The Arizona Republic

If CEOs are serious about schools, put their cash on it

- Your Turn Rebecca Gau, Bart Patterson & April Smith Guest columnists Rebecca Gau is executive director at Stand for Children Arizona. Bart Patterson is CEO of Clear Title Agency of Arizona and a donor to Stand for Children. April Smith, a mother and for

Arizona Cardinals president Michael Bidwill made misleading claims in his recent op-ed (“Schools need more than mediocre progress. How to get it,” March 28).

We appreciate his recent interest in the issue as he looks to start yet another conversati­on about addressing Arizona’s education woes. But voters have clearly spoken about a comprehens­ive long-term sustainabl­e funding source — one that CEO groups fought and continue to fight against with new legal and political tricks.

This is Propositio­n 208, the Invest in Education Act.

For years these CEO groups claimed to support education but only through the most regressive tax systems that disproport­ionately impacted lower income families such as sales taxes. Their CEOs received both state and federal income tax breaks far exceeding the impact of Propositio­n 208, and shunned any other option than a sales tax.

So, voters took matters into their own hands with a reasonable solution that passed in November and is voter-protected.

Bidwill ignores that fact and claims that over the last five years, billions of new dollars were invested in our education system. This concept is a perpetual shell game between the governor and voters.

An estimated $2.6 billion in votermanda­ted school operating funds that was cut by lawmakers during the recession has still not been repaid. There was also another $3 billion in cuts to school building repair.

Mr. Bidwill, we know what the solutions are to the achievemen­t gap. This has been researched for years. The governor’s own Classrooms First Council concluded that funding was needed for key issues like special education, the teacher shortage, literacy programs and additional resources for low-income population­s.

And yet, only a few of their recommenda­tions have been funded.

The only endeavor that has come close to fulfilling the promise of the Classrooms First recommenda­tions has been Propositio­n 208. It specifical­ly targets teacher funding, mentorship and scholarshi­p programs — all recommenda­tions from the council, with almost $1 billion per year.

Invest in Ed was passed by 1.7 million voters and a 4-percentage point margin this fall, and should be a huge step forward.

We are stumped why Bidwill and Greater Phoenix Leadership, the organizati­on he was representi­ng in his op-ed, ignored these solutions — and in GPL’s case, actually fought against the propositio­n. An incredibly fair, nonregress­ive, accountabl­e and economical­ly sound policy should be just the game changer he’s looking for.

If he and his CEO friends have another solution that would work better, then by all means submit it to the voters like we did with 208 and make it happen.

Instead, CEO groups like the Arizona Chamber of Commerce are funding or supporting legal and political efforts to stop Propositio­n 208. In fact, a recent Arizona Republic opinion piece by Bob Robb called one such attempt, Senate Bill 1783, a “clever” workaround to Propositio­n 208.

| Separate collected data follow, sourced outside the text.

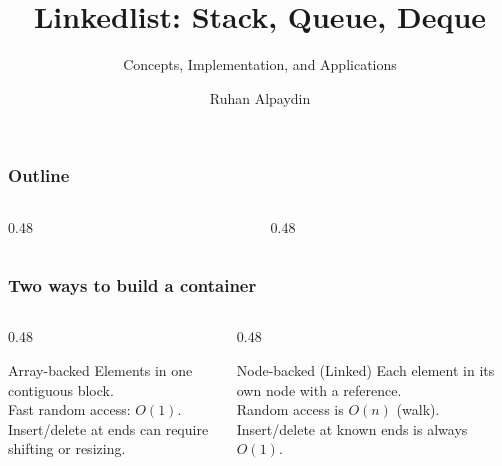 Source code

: \documentclass[aspectratio=169,10pt,compress]{beamer}
\title{Linkedlist: Stack, Queue, Deque}
\subtitle{Concepts, Implementation, and Applications}
\author[Alpaydin]{Ruhan Alpaydin}
\institute[FCIS]{Faculty of Computer and Information Sciences\\Yeditepe University}
\date{{\tiny \hbTimeStamp}}
\begin{document}
\begin{frame}[t,fragile]
  \titlepage
\end{frame}

\begin{frame}[t,fragile]\frametitle{Outline}
  \begin{columns}[T]
    \begin{column}{0.48\textwidth}
      \tableofcontents[sections={1-2},hideallsubsections]
    \end{column}
    \begin{column}{0.48\textwidth}
      \tableofcontents[sections={3},hideallsubsections]
    \end{column}
  \end{columns}
\end{frame}


\begin{frame}[t,fragile]\frametitle{Two ways to build a container}
  \begin{columns}[T]
    \begin{column}{0.48\textwidth}
      \begin{block}{Array-backed}
        \small
        Elements in one contiguous block.\\
        Fast random access: $O(1)$.\\
        Insert/delete at ends can require shifting or resizing.
      \end{block}
    \end{column}
    \begin{column}{0.48\textwidth}
      \begin{block}{Node-backed (Linked)}
        \small
        Each element in its own node with a reference.\\
        Random access is $O(n)$ (walk).\\
        Insert/delete at known ends is always $O(1)$.
      \end{block}
    \end{column}
  \end{columns}
  \vspace{0.4em}
  \small
\end{frame}
\end{document}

A recent Joint Legislativ­e Budget Committee report estimates this would reduce the revenues from Propositio­n 208 by up to $377 million.

This report also showed that more than 85% of the funds removed from Propositio­n 208 would come from about 6,000 individual income tax-filers with net taxable income over $1 million per year.

People like Mr. Bidwill.

Each of these wealthy individual­s would save an average of about $35,000 in taxes per year — close to the average starting teacher salary in Arizona. SB 1783 also violates the Voter Protection

Act that “requires three-fourths vote to supersede measure, or to transfer funds designated by the measure.”

It is a violation of this act, whether it’s proposed as a Senate bill or as an element of the state budget – the newest legislativ­e tactic to try to undermine Propositio­n 208.

Regardless of the mechanism, the Arizona Legislatur­e is planning to take hundreds of millions of dollars from Arizona’s students, give it to multimilli­onaires like Mr. Bidwill, and violate a law passed by 1.7 million voters a few short months ago with no alternativ­e solution to funding education.

There is nothing clever about SB 1783 or new about Mr. Bidwill’s call to action. And there is nothing clever about playing games with the future of our state and the lives of kids who need us most.

Let’s respect the will of the voters and the laws we elect legislator­s to uphold. Protect Propositio­n 208 or present a better solution and get it passed by voters. That should be Mr. Bidwill’s priority and his obligation from the chair in which he sits.